CVE-2025-13936
📋 TL;DR
A stored cross-site scripting (XSS) vulnerability in WatchGuard Fireware OS's Tigerpaw Technology Integration module allows attackers to inject malicious scripts into web pages. When users view these compromised pages, the scripts execute in their browsers, potentially stealing credentials or performing unauthorized actions.

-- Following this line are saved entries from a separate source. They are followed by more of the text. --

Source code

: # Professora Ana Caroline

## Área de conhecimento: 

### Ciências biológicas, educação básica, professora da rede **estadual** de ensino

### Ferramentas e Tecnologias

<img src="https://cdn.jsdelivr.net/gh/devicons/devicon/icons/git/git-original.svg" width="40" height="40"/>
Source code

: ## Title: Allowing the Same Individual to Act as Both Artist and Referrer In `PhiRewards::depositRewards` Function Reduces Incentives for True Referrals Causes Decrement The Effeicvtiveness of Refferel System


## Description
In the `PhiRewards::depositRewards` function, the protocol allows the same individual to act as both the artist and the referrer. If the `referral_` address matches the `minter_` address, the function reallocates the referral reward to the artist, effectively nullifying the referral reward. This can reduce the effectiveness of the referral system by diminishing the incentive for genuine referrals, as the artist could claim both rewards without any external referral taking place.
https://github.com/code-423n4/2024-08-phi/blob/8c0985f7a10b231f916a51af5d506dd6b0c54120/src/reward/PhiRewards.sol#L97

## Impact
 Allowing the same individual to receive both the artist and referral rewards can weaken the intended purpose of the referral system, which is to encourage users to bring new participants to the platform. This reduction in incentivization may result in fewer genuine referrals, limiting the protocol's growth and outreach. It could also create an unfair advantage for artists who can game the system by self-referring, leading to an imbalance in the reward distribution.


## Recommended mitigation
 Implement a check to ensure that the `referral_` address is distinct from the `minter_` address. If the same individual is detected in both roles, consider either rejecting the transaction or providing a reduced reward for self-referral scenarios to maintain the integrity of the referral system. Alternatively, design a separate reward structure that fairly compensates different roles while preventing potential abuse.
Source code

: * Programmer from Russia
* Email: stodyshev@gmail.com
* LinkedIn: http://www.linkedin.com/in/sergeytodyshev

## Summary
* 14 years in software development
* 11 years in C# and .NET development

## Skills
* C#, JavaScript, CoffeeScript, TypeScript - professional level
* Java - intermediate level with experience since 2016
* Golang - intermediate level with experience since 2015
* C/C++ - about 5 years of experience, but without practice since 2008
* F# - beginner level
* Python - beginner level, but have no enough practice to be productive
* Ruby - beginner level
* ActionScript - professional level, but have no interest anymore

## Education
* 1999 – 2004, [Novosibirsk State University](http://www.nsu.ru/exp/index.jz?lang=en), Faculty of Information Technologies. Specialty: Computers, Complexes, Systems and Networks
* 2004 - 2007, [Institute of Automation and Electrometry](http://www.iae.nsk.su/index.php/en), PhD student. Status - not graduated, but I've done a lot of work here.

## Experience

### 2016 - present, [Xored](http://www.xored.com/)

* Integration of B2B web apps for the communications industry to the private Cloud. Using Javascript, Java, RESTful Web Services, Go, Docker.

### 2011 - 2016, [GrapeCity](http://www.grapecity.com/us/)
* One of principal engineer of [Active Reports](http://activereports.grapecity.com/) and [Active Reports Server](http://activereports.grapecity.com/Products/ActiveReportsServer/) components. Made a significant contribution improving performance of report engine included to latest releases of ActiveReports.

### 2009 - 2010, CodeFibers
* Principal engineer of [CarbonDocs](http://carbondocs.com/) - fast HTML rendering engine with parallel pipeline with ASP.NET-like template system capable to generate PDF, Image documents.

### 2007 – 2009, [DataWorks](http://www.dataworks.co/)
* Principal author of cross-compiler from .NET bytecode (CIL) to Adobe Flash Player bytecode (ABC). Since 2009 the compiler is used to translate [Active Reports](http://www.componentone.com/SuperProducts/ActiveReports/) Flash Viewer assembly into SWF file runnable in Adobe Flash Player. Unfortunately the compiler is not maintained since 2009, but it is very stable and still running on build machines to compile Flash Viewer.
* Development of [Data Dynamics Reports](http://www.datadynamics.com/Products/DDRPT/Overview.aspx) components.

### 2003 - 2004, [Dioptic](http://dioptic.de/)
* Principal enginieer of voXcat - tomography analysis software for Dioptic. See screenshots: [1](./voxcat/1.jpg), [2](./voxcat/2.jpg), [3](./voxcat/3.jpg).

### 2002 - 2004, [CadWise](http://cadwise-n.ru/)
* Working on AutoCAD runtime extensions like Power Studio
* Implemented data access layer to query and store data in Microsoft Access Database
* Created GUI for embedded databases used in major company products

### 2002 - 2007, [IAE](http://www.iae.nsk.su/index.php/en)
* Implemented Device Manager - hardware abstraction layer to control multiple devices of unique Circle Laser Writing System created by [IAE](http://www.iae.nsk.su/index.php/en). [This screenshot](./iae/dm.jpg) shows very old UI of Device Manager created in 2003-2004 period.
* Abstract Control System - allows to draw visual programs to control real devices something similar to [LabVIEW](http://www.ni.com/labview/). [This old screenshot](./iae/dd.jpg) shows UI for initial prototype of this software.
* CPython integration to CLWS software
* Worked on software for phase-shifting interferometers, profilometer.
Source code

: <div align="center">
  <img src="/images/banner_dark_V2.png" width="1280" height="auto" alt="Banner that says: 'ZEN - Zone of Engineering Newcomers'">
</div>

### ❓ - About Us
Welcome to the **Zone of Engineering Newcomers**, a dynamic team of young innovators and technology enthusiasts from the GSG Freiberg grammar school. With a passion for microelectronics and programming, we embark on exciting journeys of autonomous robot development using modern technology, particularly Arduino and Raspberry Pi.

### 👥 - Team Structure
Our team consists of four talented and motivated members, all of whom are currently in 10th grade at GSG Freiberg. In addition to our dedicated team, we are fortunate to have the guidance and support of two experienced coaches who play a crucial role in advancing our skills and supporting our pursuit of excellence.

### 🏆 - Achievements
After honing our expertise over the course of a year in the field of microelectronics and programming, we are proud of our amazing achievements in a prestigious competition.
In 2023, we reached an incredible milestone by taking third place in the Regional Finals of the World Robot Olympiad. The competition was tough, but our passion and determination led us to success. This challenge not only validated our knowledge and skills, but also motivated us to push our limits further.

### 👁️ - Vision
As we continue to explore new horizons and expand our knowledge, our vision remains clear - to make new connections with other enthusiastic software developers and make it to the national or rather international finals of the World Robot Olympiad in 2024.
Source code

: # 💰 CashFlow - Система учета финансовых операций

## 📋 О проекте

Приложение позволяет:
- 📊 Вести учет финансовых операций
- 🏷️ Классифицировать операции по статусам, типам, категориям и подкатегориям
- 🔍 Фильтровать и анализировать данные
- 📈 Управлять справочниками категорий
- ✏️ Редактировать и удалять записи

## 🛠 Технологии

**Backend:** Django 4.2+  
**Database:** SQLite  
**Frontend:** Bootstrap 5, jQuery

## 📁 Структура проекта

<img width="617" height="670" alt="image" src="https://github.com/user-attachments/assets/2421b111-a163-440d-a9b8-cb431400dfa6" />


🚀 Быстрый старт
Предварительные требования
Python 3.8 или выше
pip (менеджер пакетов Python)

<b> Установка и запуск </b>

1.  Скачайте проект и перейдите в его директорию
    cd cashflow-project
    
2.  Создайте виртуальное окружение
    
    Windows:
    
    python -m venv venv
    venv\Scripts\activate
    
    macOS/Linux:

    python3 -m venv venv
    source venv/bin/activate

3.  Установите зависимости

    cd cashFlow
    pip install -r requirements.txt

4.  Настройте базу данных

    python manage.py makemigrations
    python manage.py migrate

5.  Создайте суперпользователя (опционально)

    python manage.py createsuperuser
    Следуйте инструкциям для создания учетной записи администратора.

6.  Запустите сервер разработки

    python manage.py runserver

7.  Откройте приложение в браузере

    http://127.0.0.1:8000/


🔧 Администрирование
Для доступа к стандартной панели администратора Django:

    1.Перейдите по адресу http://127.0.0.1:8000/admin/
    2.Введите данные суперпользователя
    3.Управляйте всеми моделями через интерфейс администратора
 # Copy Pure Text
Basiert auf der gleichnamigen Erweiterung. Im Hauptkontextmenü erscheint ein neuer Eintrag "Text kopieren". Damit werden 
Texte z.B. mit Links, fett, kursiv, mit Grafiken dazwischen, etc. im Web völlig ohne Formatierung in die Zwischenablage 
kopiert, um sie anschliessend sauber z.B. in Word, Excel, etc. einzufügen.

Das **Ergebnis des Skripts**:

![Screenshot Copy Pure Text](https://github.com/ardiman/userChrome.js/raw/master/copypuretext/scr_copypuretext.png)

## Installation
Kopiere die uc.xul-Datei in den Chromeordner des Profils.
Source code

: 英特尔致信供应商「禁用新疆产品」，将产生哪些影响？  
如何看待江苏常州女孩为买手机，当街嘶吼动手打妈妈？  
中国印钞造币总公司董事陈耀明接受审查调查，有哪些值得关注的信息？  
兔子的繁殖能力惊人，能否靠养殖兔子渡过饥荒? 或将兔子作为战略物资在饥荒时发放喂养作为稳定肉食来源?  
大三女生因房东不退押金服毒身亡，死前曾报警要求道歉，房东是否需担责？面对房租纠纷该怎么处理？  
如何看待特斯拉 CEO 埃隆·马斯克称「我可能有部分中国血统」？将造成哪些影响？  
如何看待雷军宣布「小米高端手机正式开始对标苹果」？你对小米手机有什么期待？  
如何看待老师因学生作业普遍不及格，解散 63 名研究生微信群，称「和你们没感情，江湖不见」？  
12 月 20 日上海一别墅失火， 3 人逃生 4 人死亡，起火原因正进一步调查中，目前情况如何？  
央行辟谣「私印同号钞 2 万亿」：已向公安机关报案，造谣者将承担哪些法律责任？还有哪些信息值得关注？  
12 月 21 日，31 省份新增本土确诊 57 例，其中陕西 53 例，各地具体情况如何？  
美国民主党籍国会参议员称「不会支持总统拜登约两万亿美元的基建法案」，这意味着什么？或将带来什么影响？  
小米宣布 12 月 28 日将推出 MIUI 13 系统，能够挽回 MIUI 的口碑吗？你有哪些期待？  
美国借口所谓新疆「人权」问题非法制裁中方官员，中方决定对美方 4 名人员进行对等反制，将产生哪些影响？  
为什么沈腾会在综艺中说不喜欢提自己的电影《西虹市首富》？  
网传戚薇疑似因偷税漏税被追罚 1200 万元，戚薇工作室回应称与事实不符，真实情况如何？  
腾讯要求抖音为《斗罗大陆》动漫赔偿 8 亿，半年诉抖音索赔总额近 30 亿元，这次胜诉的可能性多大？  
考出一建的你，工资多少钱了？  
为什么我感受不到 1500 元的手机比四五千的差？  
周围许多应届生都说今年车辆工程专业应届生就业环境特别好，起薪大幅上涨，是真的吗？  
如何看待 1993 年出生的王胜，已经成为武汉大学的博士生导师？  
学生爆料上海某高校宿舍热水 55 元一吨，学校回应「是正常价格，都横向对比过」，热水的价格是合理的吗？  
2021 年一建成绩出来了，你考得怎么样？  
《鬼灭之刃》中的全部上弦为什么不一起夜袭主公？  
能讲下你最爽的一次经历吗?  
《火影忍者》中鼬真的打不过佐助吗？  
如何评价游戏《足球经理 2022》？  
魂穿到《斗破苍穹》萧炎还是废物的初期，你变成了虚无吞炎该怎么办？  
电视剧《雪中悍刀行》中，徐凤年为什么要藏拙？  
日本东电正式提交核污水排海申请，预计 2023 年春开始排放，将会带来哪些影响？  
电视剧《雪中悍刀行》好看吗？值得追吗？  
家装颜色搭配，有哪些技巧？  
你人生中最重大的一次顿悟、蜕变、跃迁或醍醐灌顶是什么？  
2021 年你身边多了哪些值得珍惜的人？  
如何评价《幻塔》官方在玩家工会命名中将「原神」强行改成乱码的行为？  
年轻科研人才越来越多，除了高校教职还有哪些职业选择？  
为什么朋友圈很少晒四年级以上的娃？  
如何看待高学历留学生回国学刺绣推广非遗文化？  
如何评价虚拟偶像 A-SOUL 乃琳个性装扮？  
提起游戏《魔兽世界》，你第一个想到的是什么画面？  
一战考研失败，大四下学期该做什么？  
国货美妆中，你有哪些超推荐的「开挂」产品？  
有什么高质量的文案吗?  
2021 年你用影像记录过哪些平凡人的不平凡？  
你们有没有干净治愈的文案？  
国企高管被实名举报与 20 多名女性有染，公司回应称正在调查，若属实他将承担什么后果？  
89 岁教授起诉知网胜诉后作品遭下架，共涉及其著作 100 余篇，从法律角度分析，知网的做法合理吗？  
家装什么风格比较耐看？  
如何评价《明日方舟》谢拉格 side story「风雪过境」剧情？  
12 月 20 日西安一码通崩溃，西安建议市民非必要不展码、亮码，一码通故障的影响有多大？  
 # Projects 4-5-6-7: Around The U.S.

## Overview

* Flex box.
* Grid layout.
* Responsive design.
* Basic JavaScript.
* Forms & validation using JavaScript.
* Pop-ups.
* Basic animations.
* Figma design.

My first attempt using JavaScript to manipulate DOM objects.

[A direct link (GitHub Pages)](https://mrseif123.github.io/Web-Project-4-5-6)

This affects Fireware OS versions 12.4 through 12.11.4, 12.5 through 12.5.13, and 2025.1 through 2025.1.2.
💻 Affected Systems
- WatchGuard Fireware OS
📦 What is this software?
Fireware by Watchguard
Fireware by Watchguard
Fireware by Watchguard
⚠️ Risk & Real-World Impact
Worst Case
Attackers could steal administrator credentials, gain full control of the firewall, pivot to internal networks, and deploy ransomware or exfiltrate sensitive data.
Likely Case
Attackers steal session cookies or credentials from authenticated users, then impersonate them to modify firewall rules or access protected resources.
If Mitigated
With proper input validation and output encoding, malicious scripts are neutralized before reaching users' browsers, preventing exploitation.
🎯 Exploit Status
Exploitation requires the attacker to have access to inject malicious scripts into the vulnerable module, typically through authenticated input fields.
🛠️ Fix & Mitigation
✅ Official Fix
Patch Version: Fireware OS 12.11.5, 12.5.14, 2025.1.3 or later
Vendor Advisory: https://www.watchguard.com/wgrd-psirt/advisory/wgsa-2025-00021
Restart Required: Yes
Instructions:
1. Log into WatchGuard System Manager. 2. Navigate to the device management interface. 3. Check for available updates under the software update section. 4. Download and apply the latest Fireware OS version (12.11.5, 12.5.14, or 2025.1.3+). 5. Reboot the firewall to complete the update.
🔧 Temporary Workarounds
Disable Tigerpaw Technology Integration Module
allTemporarily disable the vulnerable module if not required for operations.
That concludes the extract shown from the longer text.